Sein Einzug ins Gefängnis im Jahr 2000 wurde als Triumphzug inszeniert, 10 000 Menschen begleiteten ihn zum Haftantritt, und an der Pforte erteilte ihm Rabbi Ovadia Josef, der spirituelle Schas-Führer, noch einen letzten Segen.

22 Monate hat er abgesessen, anschließend blieb er sieben lange Jahre gesperrt für alle politischen Ämter. Doch kaum war die Sperre vorbei, spielte Deri schon wieder ganz oben mit. Die Schas-Partei nahm ihn mit offenen Armen wieder auf, nachdem er nur ganz kurz hatte drohen müssen, andernfalls eine eigene Partei zu gründen. Ein paar gab es zwar, deren Arme nicht so offen waren, aber die hat Deri schnell aus dem Ring geboxt.

Bürgerrechtler reagieren mit Abscheu auf die Rehabilitierung

Bei der erstmöglichen Wahl 2013 zog er wieder unter allgemeinem Schulterklopfen in die Knesset ein, bei der nächsten Wahl im Frühjahr 2015 führte er seine Schas-Partei aus der Opposition heraus in die Regierung. Ihre sieben Sitze sind Gold wert in der nur mit einer Stimme Mehrheit regierenden rechts-religiösen Koalition.

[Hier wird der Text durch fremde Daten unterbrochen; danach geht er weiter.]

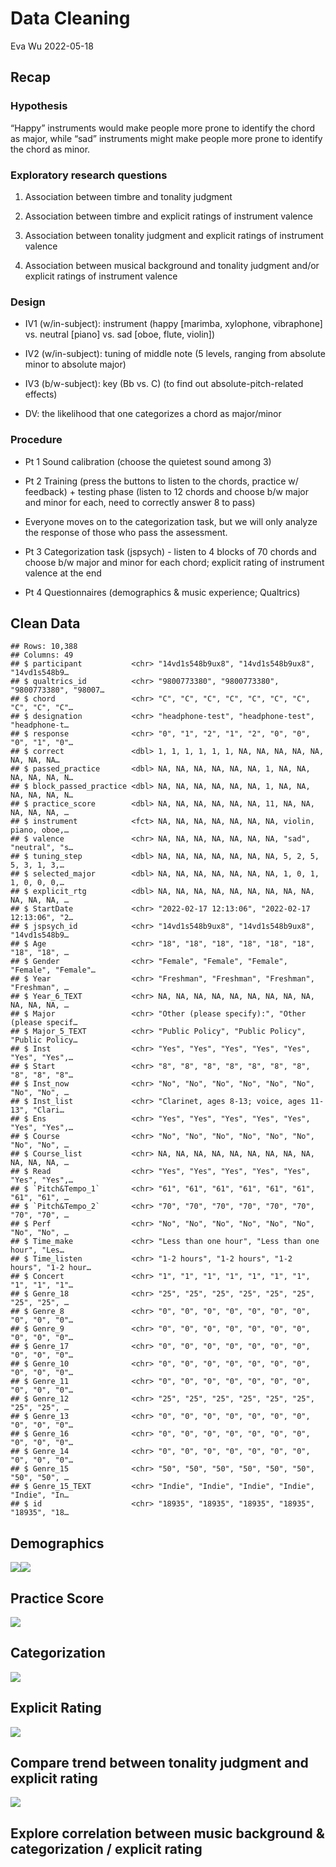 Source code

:Data Cleaning
================
Eva Wu
2022-05-18

## Recap

### Hypothesis

“Happy” instruments would make people more prone to identify the chord
as major, while “sad” instruments might make people more prone to
identify the chord as minor.

### Exploratory research questions

1)  Association between timbre and tonality judgment

2)  Association between timbre and explicit ratings of instrument
    valence

3)  Association between tonality judgment and explicit ratings of
    instrument valence

4)  Association between musical background and tonality judgment and/or
    explicit ratings of instrument valence

### Design

-   IV1 (w/in-subject): instrument (happy \[marimba, xylophone,
    vibraphone\] vs. neutral \[piano\] vs. sad \[oboe, flute, violin\])

-   IV2 (w/in-subject): tuning of middle note (5 levels, ranging from
    absolute minor to absolute major)

-   IV3 (b/w-subject): key (Bb vs. C) (to find out
    absolute-pitch-related effects)

-   DV: the likelihood that one categorizes a chord as major/minor

### Procedure

-   Pt 1 Sound calibration (choose the quietest sound among 3)

-   Pt 2 Training (press the buttons to listen to the chords, practice
    w/ feedback) + testing phase (listen to 12 chords and choose b/w
    major and minor for each, need to correctly answer 8 to pass)

-   Everyone moves on to the categorization task, but we will only
    analyze the response of those who pass the assessment.

-   Pt 3 Categorization task (jspsych) - listen to 4 blocks of 70 chords
    and choose b/w major and minor for each chord; explicit rating of
    instrument valence at the end

-   Pt 4 Questionnaires (demographics & music experience; Qualtrics)

## Clean Data

    ## Rows: 10,388
    ## Columns: 49
    ## $ participant           <chr> "14vd1s548b9ux8", "14vd1s548b9ux8", "14vd1s548b9…
    ## $ qualtrics_id          <chr> "9800773380", "9800773380", "9800773380", "98007…
    ## $ chord                 <chr> "C", "C", "C", "C", "C", "C", "C", "C", "C", "C"…
    ## $ designation           <chr> "headphone-test", "headphone-test", "headphone-t…
    ## $ response              <chr> "0", "1", "2", "1", "2", "0", "0", "0", "1", "0"…
    ## $ correct               <dbl> 1, 1, 1, 1, 1, 1, NA, NA, NA, NA, NA, NA, NA, NA…
    ## $ passed_practice       <dbl> NA, NA, NA, NA, NA, NA, 1, NA, NA, NA, NA, NA, N…
    ## $ block_passed_practice <dbl> NA, NA, NA, NA, NA, NA, 1, NA, NA, NA, NA, NA, N…
    ## $ practice_score        <dbl> NA, NA, NA, NA, NA, NA, 11, NA, NA, NA, NA, NA, …
    ## $ instrument            <fct> NA, NA, NA, NA, NA, NA, NA, violin, piano, oboe,…
    ## $ valence               <chr> NA, NA, NA, NA, NA, NA, NA, "sad", "neutral", "s…
    ## $ tuning_step           <dbl> NA, NA, NA, NA, NA, NA, NA, 5, 2, 5, 5, 3, 1, 3,…
    ## $ selected_major        <dbl> NA, NA, NA, NA, NA, NA, NA, 1, 0, 1, 1, 0, 0, 0,…
    ## $ explicit_rtg          <dbl> NA, NA, NA, NA, NA, NA, NA, NA, NA, NA, NA, NA, …
    ## $ StartDate             <chr> "2022-02-17 12:13:06", "2022-02-17 12:13:06", "2…
    ## $ jspsych_id            <chr> "14vd1s548b9ux8", "14vd1s548b9ux8", "14vd1s548b9…
    ## $ Age                   <chr> "18", "18", "18", "18", "18", "18", "18", "18", …
    ## $ Gender                <chr> "Female", "Female", "Female", "Female", "Female"…
    ## $ Year                  <chr> "Freshman", "Freshman", "Freshman", "Freshman", …
    ## $ Year_6_TEXT           <chr> NA, NA, NA, NA, NA, NA, NA, NA, NA, NA, NA, NA, …
    ## $ Major                 <chr> "Other (please specify):", "Other (please specif…
    ## $ Major_5_TEXT          <chr> "Public Policy", "Public Policy", "Public Policy…
    ## $ Inst                  <chr> "Yes", "Yes", "Yes", "Yes", "Yes", "Yes", "Yes",…
    ## $ Start                 <chr> "8", "8", "8", "8", "8", "8", "8", "8", "8", "8"…
    ## $ Inst_now              <chr> "No", "No", "No", "No", "No", "No", "No", "No", …
    ## $ Inst_list             <chr> "Clarinet, ages 8-13; voice, ages 11-13", "Clari…
    ## $ Ens                   <chr> "Yes", "Yes", "Yes", "Yes", "Yes", "Yes", "Yes",…
    ## $ Course                <chr> "No", "No", "No", "No", "No", "No", "No", "No", …
    ## $ Course_list           <chr> NA, NA, NA, NA, NA, NA, NA, NA, NA, NA, NA, NA, …
    ## $ Read                  <chr> "Yes", "Yes", "Yes", "Yes", "Yes", "Yes", "Yes",…
    ## $ `Pitch&Tempo_1`       <chr> "61", "61", "61", "61", "61", "61", "61", "61", …
    ## $ `Pitch&Tempo_2`       <chr> "70", "70", "70", "70", "70", "70", "70", "70", …
    ## $ Perf                  <chr> "No", "No", "No", "No", "No", "No", "No", "No", …
    ## $ Time_make             <chr> "Less than one hour", "Less than one hour", "Les…
    ## $ Time_listen           <chr> "1-2 hours", "1-2 hours", "1-2 hours", "1-2 hour…
    ## $ Concert               <chr> "1", "1", "1", "1", "1", "1", "1", "1", "1", "1"…
    ## $ Genre_18              <chr> "25", "25", "25", "25", "25", "25", "25", "25", …
    ## $ Genre_8               <chr> "0", "0", "0", "0", "0", "0", "0", "0", "0", "0"…
    ## $ Genre_9               <chr> "0", "0", "0", "0", "0", "0", "0", "0", "0", "0"…
    ## $ Genre_17              <chr> "0", "0", "0", "0", "0", "0", "0", "0", "0", "0"…
    ## $ Genre_10              <chr> "0", "0", "0", "0", "0", "0", "0", "0", "0", "0"…
    ## $ Genre_11              <chr> "0", "0", "0", "0", "0", "0", "0", "0", "0", "0"…
    ## $ Genre_12              <chr> "25", "25", "25", "25", "25", "25", "25", "25", …
    ## $ Genre_13              <chr> "0", "0", "0", "0", "0", "0", "0", "0", "0", "0"…
    ## $ Genre_16              <chr> "0", "0", "0", "0", "0", "0", "0", "0", "0", "0"…
    ## $ Genre_14              <chr> "0", "0", "0", "0", "0", "0", "0", "0", "0", "0"…
    ## $ Genre_15              <chr> "50", "50", "50", "50", "50", "50", "50", "50", …
    ## $ Genre_15_TEXT         <chr> "Indie", "Indie", "Indie", "Indie", "Indie", "In…
    ## $ id                    <chr> "18935", "18935", "18935", "18935", "18935", "18…

## Demographics

![](clean_data_files/figure-gfm/demographics-1.png)<!-- -->![](clean_data_files/figure-gfm/demographics-2.png)<!-- -->

## Practice Score

![](clean_data_files/figure-gfm/practice-1.png)<!-- -->

## Categorization

![](clean_data_files/figure-gfm/cat-1.png)<!-- -->

## Explicit Rating

![](clean_data_files/figure-gfm/rating-1.png)<!-- -->

## Compare trend between tonality judgment and explicit rating

![](clean_data_files/figure-gfm/compare-valence-1.png)<!-- -->

## Explore correlation between music background & categorization / explicit rating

Bei der ersten Verteilung der Ministerposten konnte Premier Benjamin Netanjahu Deris offene Ambition aufs altvertraute Innenministerium gerade noch ausbremsen. Der Trostpreis war das Wirtschaftsministerium, doch hier hielt es ihn nicht lange. Nach wenigen Monaten räumte er den Posten, weil er nicht die Verantwortung übernehmen wollte für ein Abkommen zur Ausbeutung der Gasvorräte, vor dem der Kartellamtschef gewarnt hatte.

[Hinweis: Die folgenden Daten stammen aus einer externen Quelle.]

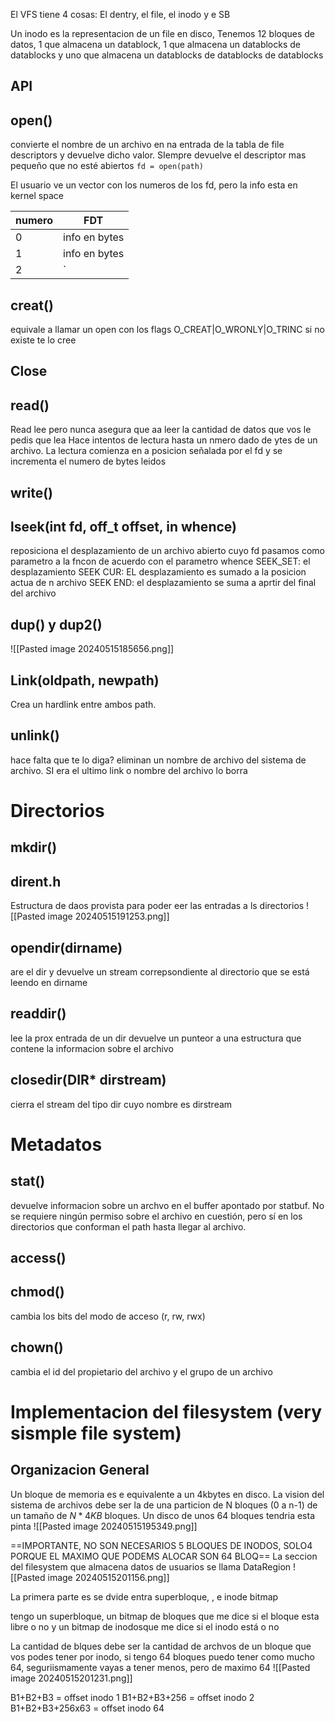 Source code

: El VFS tiene 4 cosas:
El dentry, el file, el inodo y e SB

Un inodo es la representacion de un file en disco,
Tenemos 12 bloques de datos, 1 que almacena un datablock, 1 que almacena un datablocks de datablocks y uno que almacena un datablocks de datablocks de datablocks


## API 
## open()
convierte el nombre de un archivo en na entrada de la tabla de file descriptors y devuelve dicho valor. SIempre devuelve el descriptor mas pequeño que no esté abiertos
`fd = open(path)`

El usuario ve un vector con los numeros de los fd, pero la info esta en kernel space

| numero | FDT           |
| ------ | ------------- |
| 0      | info en bytes |
| 1      | info en bytes |
| 2      | `| 0| 1 | 2 | 3 | 4 | 5 |`              |

## creat()
equivale a llamar un open con los flags O_CREAT|O_WRONLY|O_TRINC
si no existe te lo cree

## Close

## read()
Read lee pero nunca asegura que aa leer la cantidad de datos que vos le pedis que lea 
Hace intentos de lectura hasta un nmero dado de ytes de un archivo. La lectura comienza en a posicion señalada por el fd y se incrementa el numero de bytes leidos

## write()

## lseek(int fd, off_t offset, in whence)
reposiciona el desplazamiento de un archivo abierto cuyo fd pasamos como parametro a la fncon de acuerdo con el parametro whence
SEEK_SET: el desplazamiento
SEEK CUR: EL desplazamiento  es sumado a la posicion  actua de n archivo
SEEK END: el desplazamiento se suma a aprtir del final del archivo

## dup() y dup2()
![[Pasted image 20240515185656.png]]
## Link(oldpath, newpath)
Crea un hardlink entre ambos path. 


## unlink()
hace falta que te lo diga?
eliminan un nombre de archivo del sistema de archivo. SI era el ultimo link o nombre del archivo lo borra

# Directorios
## mkdir()


## dirent.h
Estructura de daos provista para poder eer las entradas a ls directorios 
![[Pasted image 20240515191253.png]]
## opendir(dirname)
are el dir y devuelve un stream correpsondiente al directorio que se está leendo en dirname

## readdir()
lee la prox entrada de un dir 
devuelve un punteor a una estructura que contene la informacion sobre el archivo

## closedir(DIR* dirstream)
cierra el stream del tipo dir cuyo nombre es dirstream

# Metadatos

## stat()
devuelve informacion sobre un archvo en el buffer apontado por statbuf. No se requiere ningún permiso sobre el archivo en cuestión, pero sí en los directorios que conforman el path hasta llegar al archivo.

## access()

## chmod()
cambia los bits del modo de acceso
(r, rw, rwx)

## chown() 
cambia el id del propietario del archivo y  el grupo de un archivo


# Implementacion del filesystem (very sismple file system)

## Organizacion General 
Un bloque de memoria es e equivalente a un 4kbytes en disco.
La vision del sistema de archivos debe ser la de una particion de N bloques (0 a n-1) de un tamaño de $N*4KB$ bloques. Un disco de unos 64 bloques tendria esta pinta
![[Pasted image 20240515195349.png]]

==IMPORTANTE, NO SON NECESARIOS 5 BLOQUES DE INODOS, SOLO4 PORQUE EL MAXIMO QUE PODEMS ALOCAR SON 64 BLOQ==
La seccion del filesystem que almacena datos de usuarios se llama DataRegion
![[Pasted image 20240515201156.png]]

La primera parte es se dvide entra superbloque, , e inode bitmap

tengo un superbloque, un bitmap de bloques que me dice si el bloque esta libre o no y un bitmap de inodosque me dice si el inodo está o no

La cantidad de blques debe ser la cantidad de archvos de un bloque que vos podes tener por inodo, si tengo 64 bloques puedo tener como mucho 64, seguriismamente vayas a tener menos, pero de maximo 64
![[Pasted image 20240515201231.png]]

B1+B2+B3 = offset inodo 1
B1+B2+B3+256 = offset inodo 2
B1+B2+B3+256x63 = offset inodo 64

Die Opposition hat reichlich Stoff für Abscheu-Erklärungen

Im Kabinett blieb er fortan als Minister für die Peripherie auf Warteposten. Die neue Chance kam schnell, irgendeiner stolpert immer: Nachdem Innenminister Silvan Schalom wegen Vorwürfen der sexuellen Belästigung sein Amt hatte niederlegen müssen, berief das Kabinett nun Deri einstimmig zu dessen Nachfolger.

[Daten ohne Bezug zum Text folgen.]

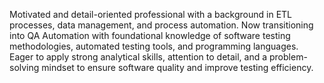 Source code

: Motivated and detail-oriented professional with a background in ETL processes, data management, and process automation. Now transitioning into QA Automation with foundational knowledge of software testing methodologies, automated testing tools, and programming languages. Eager to apply strong analytical skills, attention to detail, and a problem-solving mindset to ensure software quality and improve testing efficiency.

<!---
christoptimist/christoptimist is a ✨ special ✨ repository because its `README.md` (this file) appears on your GitHub profile.
You can click the Preview link to take a look at your changes.
--->
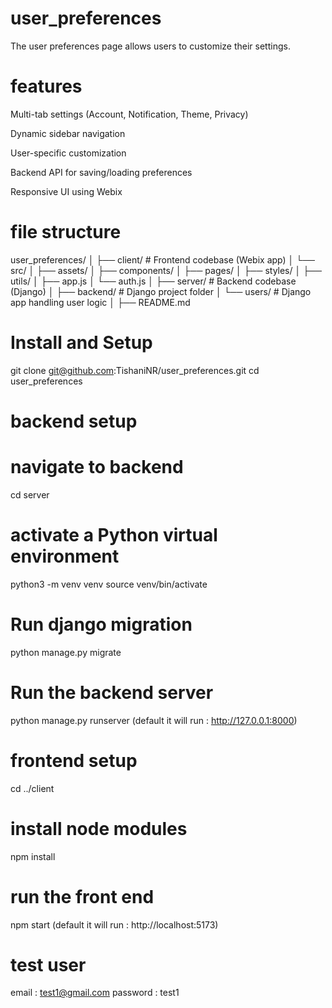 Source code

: # user_preferences

The user preferences page allows users to customize their settings.

# features

Multi-tab settings (Account, Notification, Theme, Privacy)

Dynamic sidebar navigation

User-specific customization

Backend API for saving/loading preferences

Responsive UI using Webix

# file structure
user_preferences/
│
├── client/                  # Frontend codebase (Webix app)
│   └── src/
│       ├── assets/
│       ├── components/
│       ├── pages/
│       ├── styles/
│       ├── utils/
│       ├── app.js
│       └── auth.js
│
├── server/                  # Backend codebase (Django)
│   ├── backend/             # Django project folder
│   └── users/               # Django app handling user logic
│
├── README.md

# Install and Setup
git clone git@github.com:TishaniNR/user_preferences.git
cd user_preferences

# backend setup

# navigate to backend
cd server

# activate a Python virtual environment
python3 -m venv venv
source venv/bin/activate    

# Run django migration
python manage.py migrate

# Run the backend server
python manage.py runserver
(default it will run : http://127.0.0.1:8000)

# frontend setup
cd ../client

# install node modules
npm install

# run the front end
npm start
(default it will run : http://localhost:5173)


# test user
email : test1@gmail.com
password : test1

Der Opposition verschafft dieser ungewöhnliche Akt der Rehabilitierung reichlich Stoff für Abscheu-Erklärungen, und eine Bürgerrechtsgruppe wandte sich ans Oberste Gericht mit der Petition, diese Beförderung aus ethischen Gründen zu unterbinden. Schließlich habe Deri nie Reue gezeigt wegen der ihm zur Last gelegten Korruption. Die Chancen werden jedoch als gering eingeschätzt, weil der Generalstaatsanwalt vorige Woche Zustimmung signalisiert hat. Zwar könne die Ernennung eine "problematische Botschaft" aussenden und das Vertrauen der Öffentlichkeit in die Regierung schädigen, es gebe jedoch "keine rechtlichen Einschränkungen".

Nun muss das Parlament noch zustimmen, doch auch das gilt eher als Formsache, weil eine Ablehnung wohl das Ende der Koalition bedeuten würde. Regierungschef Netanjahu gratulierte Deri bereits und legte ihm ein vordringliches Projekt ans Herz: illegale Einwanderer abhalten und abschieben. Es gibt viel zu tun für den neuen Innenminister.